* TASK INPUTS *
======
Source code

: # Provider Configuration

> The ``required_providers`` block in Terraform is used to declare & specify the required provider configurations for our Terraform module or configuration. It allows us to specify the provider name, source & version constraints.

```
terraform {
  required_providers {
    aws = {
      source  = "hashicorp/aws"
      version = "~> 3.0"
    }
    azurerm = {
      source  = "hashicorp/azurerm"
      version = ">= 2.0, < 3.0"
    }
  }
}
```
======
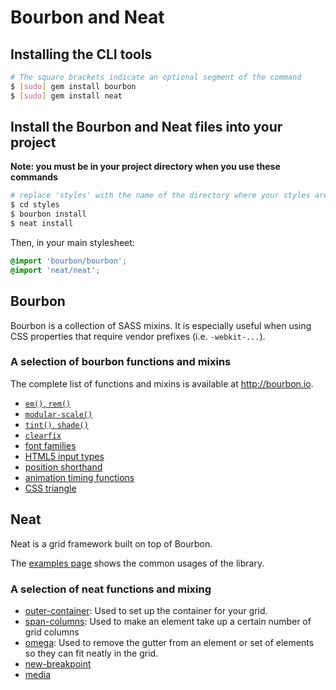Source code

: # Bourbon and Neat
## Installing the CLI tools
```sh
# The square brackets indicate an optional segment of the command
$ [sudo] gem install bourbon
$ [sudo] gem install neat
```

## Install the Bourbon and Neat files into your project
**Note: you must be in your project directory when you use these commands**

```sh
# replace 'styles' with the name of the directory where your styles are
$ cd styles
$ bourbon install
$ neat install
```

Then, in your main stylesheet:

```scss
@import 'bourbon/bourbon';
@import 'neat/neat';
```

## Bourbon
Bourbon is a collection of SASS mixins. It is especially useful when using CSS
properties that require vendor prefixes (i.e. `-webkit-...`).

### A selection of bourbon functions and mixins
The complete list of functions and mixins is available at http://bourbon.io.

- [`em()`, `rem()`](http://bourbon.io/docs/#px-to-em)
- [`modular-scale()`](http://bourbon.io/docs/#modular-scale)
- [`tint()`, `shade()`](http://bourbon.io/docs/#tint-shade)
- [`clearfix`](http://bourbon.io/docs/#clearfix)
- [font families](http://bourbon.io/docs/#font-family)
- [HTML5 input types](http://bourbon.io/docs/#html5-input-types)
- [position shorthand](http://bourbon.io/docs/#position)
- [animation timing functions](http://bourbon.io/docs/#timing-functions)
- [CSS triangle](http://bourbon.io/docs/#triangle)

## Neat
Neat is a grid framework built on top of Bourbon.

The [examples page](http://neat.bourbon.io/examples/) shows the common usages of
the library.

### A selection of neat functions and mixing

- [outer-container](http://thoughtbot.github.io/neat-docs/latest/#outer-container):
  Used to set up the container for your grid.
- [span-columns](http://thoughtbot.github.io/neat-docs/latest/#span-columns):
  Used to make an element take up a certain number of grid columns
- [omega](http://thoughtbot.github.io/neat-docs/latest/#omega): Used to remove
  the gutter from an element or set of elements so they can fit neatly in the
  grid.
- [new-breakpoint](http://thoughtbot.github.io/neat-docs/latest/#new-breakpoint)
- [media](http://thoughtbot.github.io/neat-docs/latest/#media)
======
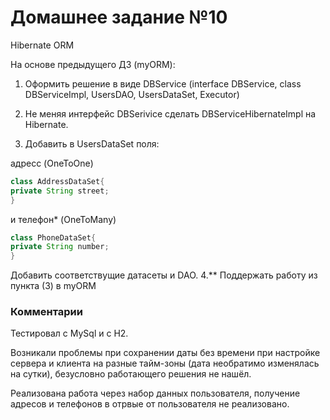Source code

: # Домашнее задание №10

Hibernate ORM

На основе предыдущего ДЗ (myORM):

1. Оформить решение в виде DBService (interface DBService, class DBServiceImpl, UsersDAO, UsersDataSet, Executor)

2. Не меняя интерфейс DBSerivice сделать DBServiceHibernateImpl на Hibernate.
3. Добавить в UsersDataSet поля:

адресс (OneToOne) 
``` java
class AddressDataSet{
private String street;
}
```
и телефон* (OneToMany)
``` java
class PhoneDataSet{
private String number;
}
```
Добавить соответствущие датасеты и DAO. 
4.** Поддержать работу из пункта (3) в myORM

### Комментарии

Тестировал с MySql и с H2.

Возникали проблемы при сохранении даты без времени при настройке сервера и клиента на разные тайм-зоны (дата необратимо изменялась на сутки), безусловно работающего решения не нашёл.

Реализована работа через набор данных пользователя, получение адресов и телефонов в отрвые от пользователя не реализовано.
======
* TASK DIRECTIONS *
Lines containing the word "thoughtbot" are to be counted in the listing; state their number alone.

* TASK ANSWER *
5